As per the manufacturer’s specs sheet, the Logitech G413 TKL SE features tactile mechanical switches, 6‑key rollover anti-ghosting, PBT keycaps and durable aluminium alloy build. It also has only white backlighting. Compared to the Razer B‑V3-MH, it’s a less sophisticated product if you will, and has a more spartan feel, but I actually don’t mind it. Having only white backlighting is okay for me, I’m not really a fan of and I don’t quite understand the RGB backlighting obsession in gaming products.

About the switches, I’ll steal this quote from The Verge’s review of the keyboard:

The Logitech G413 TKL SE might use Cherry MX-style switches, but they’re not original Cherry models.
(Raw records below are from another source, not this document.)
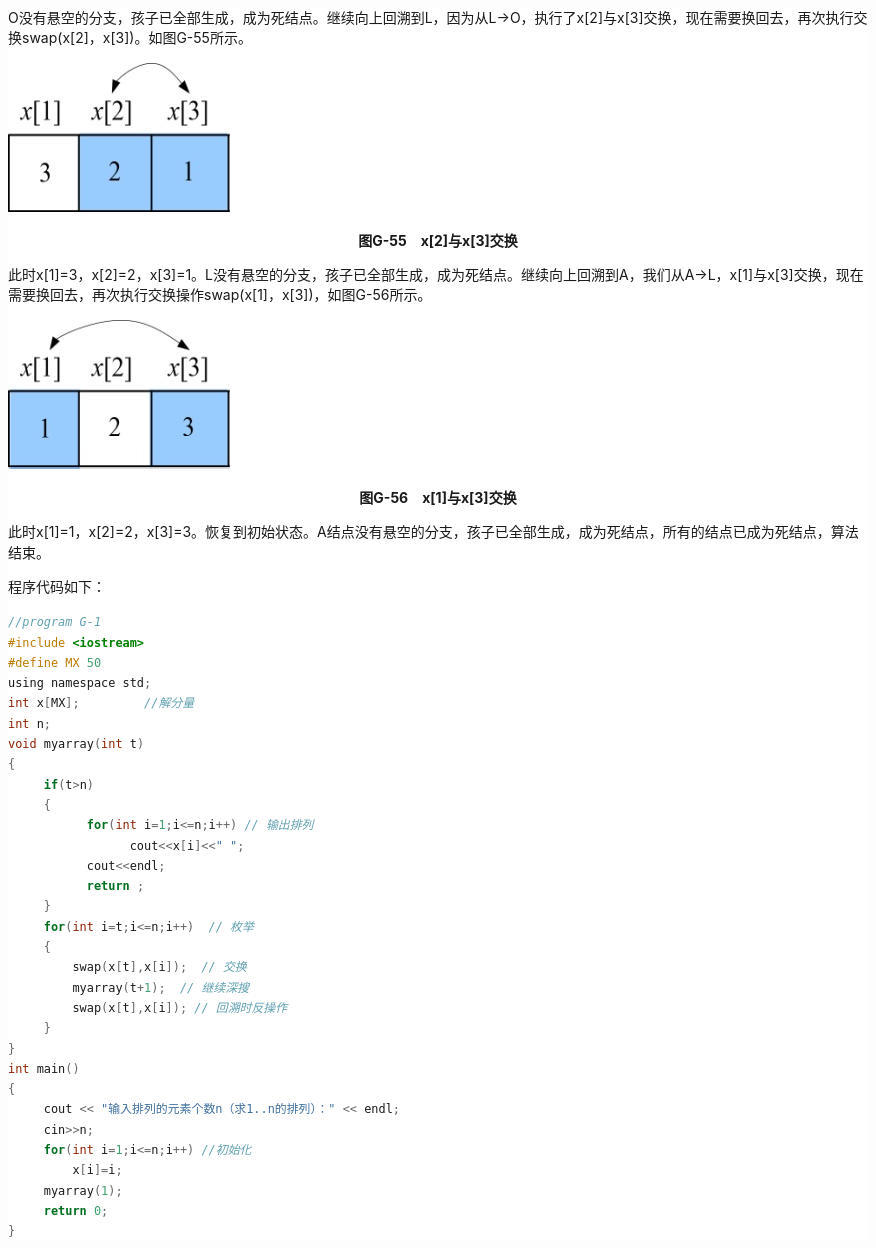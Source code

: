 O没有悬空的分支，孩子已全部生成，成为死结点。继续向上回溯到L，因为从L→O，执行了x[2]与x[3]交换，现在需要换回去，再次执行交换swap(x[2]，x[3])。如图G-55所示。

![1126.jpg](../images/1126.jpg)
<center class="my_markdown"><b class="my_markdown">图G-55　x[2]与x[3]交换</b></center>

此时x[1]=3，x[2]=2，x[3]=1。L没有悬空的分支，孩子已全部生成，成为死结点。继续向上回溯到A，我们从A→L，x[1]与x[3]交换，现在需要换回去，再次执行交换操作swap(x[1]，x[3])，如图G-56所示。

![1127.jpg](../images/1127.jpg)
<center class="my_markdown"><b class="my_markdown">图G-56　x[1]与x[3]交换</b></center>

此时x[1]=1，x[2]=2，x[3]=3。恢复到初始状态。A结点没有悬空的分支，孩子已全部生成，成为死结点，所有的结点已成为死结点，算法结束。

程序代码如下：

```c
//program G-1
#include <iostream>
#define MX 50
using namespace std;
int x[MX];         //解分量
int n;
void myarray(int t)
{
     if(t>n)
     {
           for(int i=1;i<=n;i++) // 输出排列
                 cout<<x[i]<<" ";
           cout<<endl;
           return ;
     }
     for(int i=t;i<=n;i++)  // 枚举
     {
         swap(x[t],x[i]);  // 交换
         myarray(t+1);  // 继续深搜
         swap(x[t],x[i]); // 回溯时反操作
     }
}
int main()
{
     cout << "输入排列的元素个数n（求1..n的排列）：" << endl;
     cin>>n;
     for(int i=1;i<=n;i++) //初始化
         x[i]=i;
     myarray(1);
     return 0;
}
```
Instead, they’re Longhua switches made by Kaihua. There’s also only one choice of switch, “Tactile,” which is roughly equivalent to Cherry’s MX Brown switches. There are no linear or clicky options here, and nor is the G413 TKL SE hot-swappable, meaning you’ll have to use a soldering iron if you want to change its switches.

The part of that review I most disagree with, however, is about the typing feel:

Unfortunately, these switches simply don’t feel as nice to type on as more premium keyboards and are the main place you feel the Logitech G413 TKL SE’s affordable price tag. As a whole, it can feel a little rattly. Keypresses generate hollow thuds rather than crisp taps, and the switches just feel off in a way I struggle to put my metaphorical, if not physical, finger on.
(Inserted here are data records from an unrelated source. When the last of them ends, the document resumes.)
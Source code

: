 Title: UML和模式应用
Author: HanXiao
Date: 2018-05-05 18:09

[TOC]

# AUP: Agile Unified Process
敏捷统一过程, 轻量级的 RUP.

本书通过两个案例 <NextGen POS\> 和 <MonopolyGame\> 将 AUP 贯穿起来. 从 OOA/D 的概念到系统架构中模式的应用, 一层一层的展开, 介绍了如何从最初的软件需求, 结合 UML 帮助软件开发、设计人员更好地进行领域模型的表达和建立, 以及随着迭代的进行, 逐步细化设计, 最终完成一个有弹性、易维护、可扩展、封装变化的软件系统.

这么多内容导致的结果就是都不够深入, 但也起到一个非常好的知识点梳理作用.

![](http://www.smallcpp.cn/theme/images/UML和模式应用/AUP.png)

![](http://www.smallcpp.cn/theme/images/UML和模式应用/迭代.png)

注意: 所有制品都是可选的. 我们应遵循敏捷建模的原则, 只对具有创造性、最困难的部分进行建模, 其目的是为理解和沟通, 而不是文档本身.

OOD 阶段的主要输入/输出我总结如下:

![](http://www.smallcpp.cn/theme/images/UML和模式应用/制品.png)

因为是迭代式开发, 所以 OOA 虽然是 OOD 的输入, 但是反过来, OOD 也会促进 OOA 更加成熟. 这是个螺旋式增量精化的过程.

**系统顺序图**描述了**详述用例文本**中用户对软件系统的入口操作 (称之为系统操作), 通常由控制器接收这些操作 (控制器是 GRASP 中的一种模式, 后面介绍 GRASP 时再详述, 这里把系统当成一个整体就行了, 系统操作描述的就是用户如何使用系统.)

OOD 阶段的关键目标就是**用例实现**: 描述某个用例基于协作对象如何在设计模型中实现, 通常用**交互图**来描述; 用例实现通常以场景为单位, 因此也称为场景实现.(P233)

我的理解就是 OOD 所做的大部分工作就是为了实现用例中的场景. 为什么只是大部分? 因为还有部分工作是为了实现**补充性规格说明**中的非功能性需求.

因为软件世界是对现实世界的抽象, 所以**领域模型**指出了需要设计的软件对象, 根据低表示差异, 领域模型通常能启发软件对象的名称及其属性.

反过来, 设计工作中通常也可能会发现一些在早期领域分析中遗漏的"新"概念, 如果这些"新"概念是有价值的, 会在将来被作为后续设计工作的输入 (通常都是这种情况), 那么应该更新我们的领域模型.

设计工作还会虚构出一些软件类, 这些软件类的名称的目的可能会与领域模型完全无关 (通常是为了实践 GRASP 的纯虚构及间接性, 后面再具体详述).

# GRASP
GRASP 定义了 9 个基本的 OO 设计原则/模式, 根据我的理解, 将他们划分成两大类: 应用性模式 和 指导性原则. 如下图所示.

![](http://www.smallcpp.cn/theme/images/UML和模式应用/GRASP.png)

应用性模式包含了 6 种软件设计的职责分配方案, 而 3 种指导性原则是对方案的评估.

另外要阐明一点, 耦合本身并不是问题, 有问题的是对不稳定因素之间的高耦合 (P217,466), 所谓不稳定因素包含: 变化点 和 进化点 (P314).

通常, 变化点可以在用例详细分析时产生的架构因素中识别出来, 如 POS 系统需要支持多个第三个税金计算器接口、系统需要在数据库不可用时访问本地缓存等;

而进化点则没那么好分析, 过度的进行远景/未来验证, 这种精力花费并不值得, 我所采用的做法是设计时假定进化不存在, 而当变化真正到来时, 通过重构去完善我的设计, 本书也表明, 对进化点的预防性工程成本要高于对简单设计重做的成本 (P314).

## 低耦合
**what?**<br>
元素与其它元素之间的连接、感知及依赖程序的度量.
Sure, there are a lot of better mechanical keyboards out there, with better switches and better typing feel, but after a month of use, I can’t say this feels like a cheap keyboard. I don’t find it ‘rattly’, and while it’s true that keypresses can sound a bit hollow, the switches don’t feel particularly ‘off’ to me. And more premium keyboards can be hit-and-miss too. Perhaps most mechanical keyboard nerds won’t consider Razer keyboards premium products, but they certainly don’t have consumer prices. And they have their share of issues.
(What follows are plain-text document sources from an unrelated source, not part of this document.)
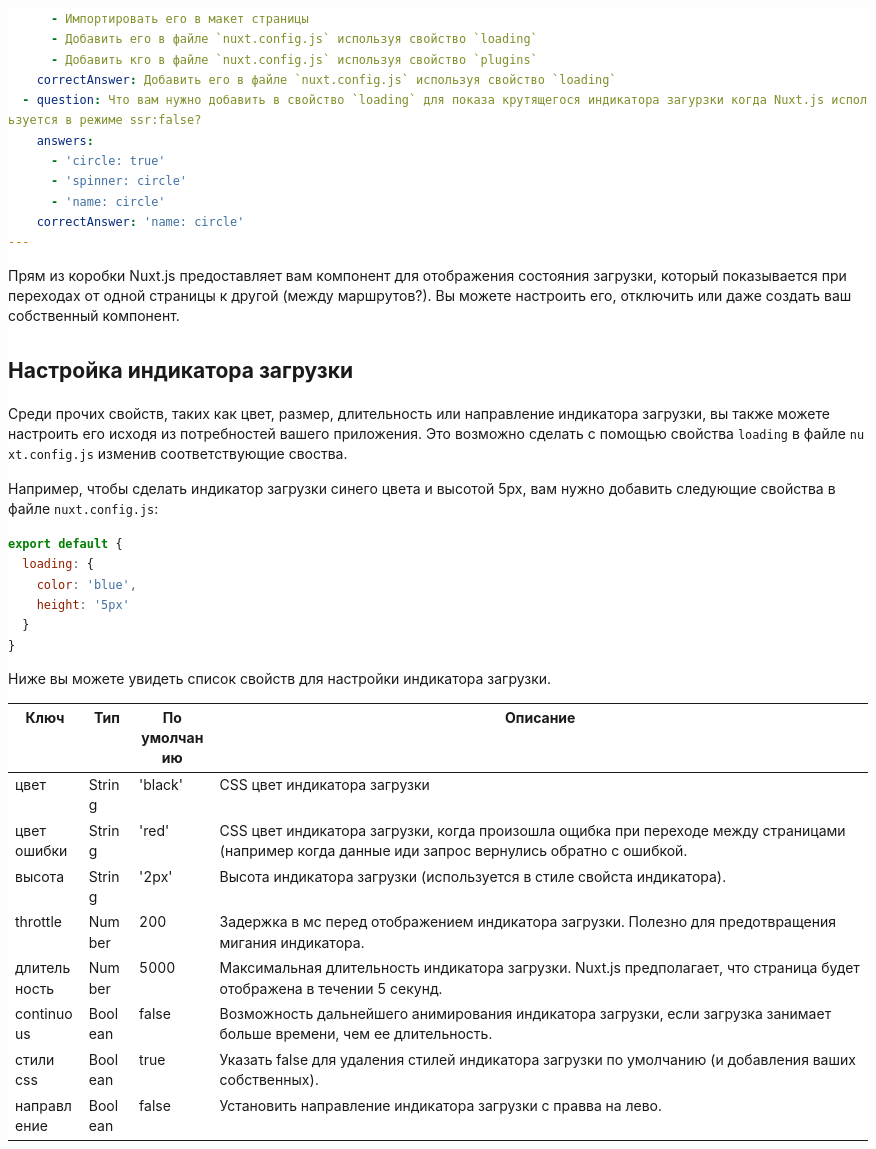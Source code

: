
 ```yaml
      - Импортировать его в макет страницы
      - Добавить его в файле `nuxt.config.js` используя свойство `loading`
      - Добавить кго в файле `nuxt.config.js` используя свойство `plugins`
    correctAnswer: Добавить его в файле `nuxt.config.js` используя свойство `loading`
  - question: Что вам нужно добавить в свойство `loading` для показа крутящегося индикатора загурзки когда Nuxt.js используется в режиме ssr:false?
    answers:
      - 'circle: true'
      - 'spinner: circle'
      - 'name: circle'
    correctAnswer: 'name: circle'
---
```


Прям из коробки Nuxt.js предоставляет вам компонент для отображения состояния загрузки, который показывается при переходах от одной страницы к другой (между маршрутов?). Вы можете настроить его, отключить или даже создать ваш собственный компонент. 

## Настройка индикатора загрузки

Среди прочих свойств, таких как цвет, размер, длительность или направление индикатора загрузки, вы также можете настроить его исходя из потребностей вашего приложения. Это возможно сделать с помощью свойства `loading` в файле `nuxt.config.js` изменив соответствующие своства.

Например, чтобы сделать индикатор загрузки синего цвета и высотой 5px, вам нужно добавить следующие свойства в файле `nuxt.config.js`:

```js
export default {
  loading: {
    color: 'blue',
    height: '5px'
  }
}
```

Ниже вы можете увидеть список свойств для настройки индикатора загрузки.

| Ключ         | Тип     | По умолчанию   | Описание                                                                                                               |
| -----------  | ------- | -------------- | --------------------------------------------------------------------------------------------------------------------------------------------------- |
| цвет         | String  | 'black'        | CSS цвет индикатора загрузки                                                                                           |
| цвет ошибки  | String  | 'red'          | CSS цвет индикатора загрузки, когда произошла ощибка при переходе между страницами (например когда данные иди запрос вернулись обратно с ошибкой. |
| высота       | String  | '2px'          | Высота индикатора загрузки (используется в стиле свойста индикатора).                                                   |
| throttle     | Number  | 200            | Задержка в мс перед отображением индикатора загрузки. Полезно для предотвращения мигания индикатора.|
| длительность | Number  | 5000           | Максимальная длительность индикатора загрузки. Nuxt.js предполагает, что страница будет отображена в течении 5 секунд. |
| continuous   | Boolean | false          | Возможность дальнейшего анимирования индикатора загрузки, если загрузка занимает больше времени, чем ее длительность.   |
| стили css    | Boolean | true           | Указать false для удаления стилей индикатора загрузки по умолчанию (и добавления ваших собственных).                   |
| направление  | Boolean | false          | Установить направление индикатора загрузки с правва на лево.                                                            |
What’s important is that I’m finally back to typing quickly and accurately, and I haven’t encountered any issues with the G413 TKL SE. The keys feel homogeneous, both when pressed and in the acoustic feedback they produce. The font used for the keys is nice and legible (no sci-fi themed gaming crap). And overall I’m liking the tenkeyless layout more than Razer B‑V3-MH’s 65% layout. I like having separate Function keys on the upper row, and the little island on the right with the arrow keys and the Insert/Delete, Home/End, Page Up/Page Down pairs.

€59 is the least I have paid for a mechanical keyboard, but even at €68 or $70, I think it’s still good value for the money. It may make a mechanical keyboard connoisseur raise their brow, but from a pragmatic standpoint, I find the G413 TKL SE to be an honest, dependable, functional option.